Work instruction -
Below are the records; restate word for word the lines from the first through the one containing "Variable \\ \hline", and only those.
[[ Input material open ]]
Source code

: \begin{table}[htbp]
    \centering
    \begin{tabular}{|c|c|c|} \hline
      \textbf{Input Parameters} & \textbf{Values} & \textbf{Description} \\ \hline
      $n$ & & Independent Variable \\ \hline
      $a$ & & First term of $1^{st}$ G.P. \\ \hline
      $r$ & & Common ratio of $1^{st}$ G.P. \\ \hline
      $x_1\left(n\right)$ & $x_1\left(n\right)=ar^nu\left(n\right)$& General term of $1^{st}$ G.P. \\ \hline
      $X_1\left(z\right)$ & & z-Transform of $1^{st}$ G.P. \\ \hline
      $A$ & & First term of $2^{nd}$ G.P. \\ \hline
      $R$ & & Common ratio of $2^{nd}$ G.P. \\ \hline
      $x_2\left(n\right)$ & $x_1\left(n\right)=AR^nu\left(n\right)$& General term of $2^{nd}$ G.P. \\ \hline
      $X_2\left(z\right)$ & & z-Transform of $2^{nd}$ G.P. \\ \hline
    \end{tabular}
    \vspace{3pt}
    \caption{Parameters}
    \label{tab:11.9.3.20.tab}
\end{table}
[[ Input material closed ]]
Written solution -
Source code

: \begin{table}[htbp]
    \centering
    \begin{tabular}{|c|c|c|} \hline
      \textbf{Input Parameters} & \textbf{Values} & \textbf{Description} \\ \hline
      $n$ & & Independent Variable \\ \hline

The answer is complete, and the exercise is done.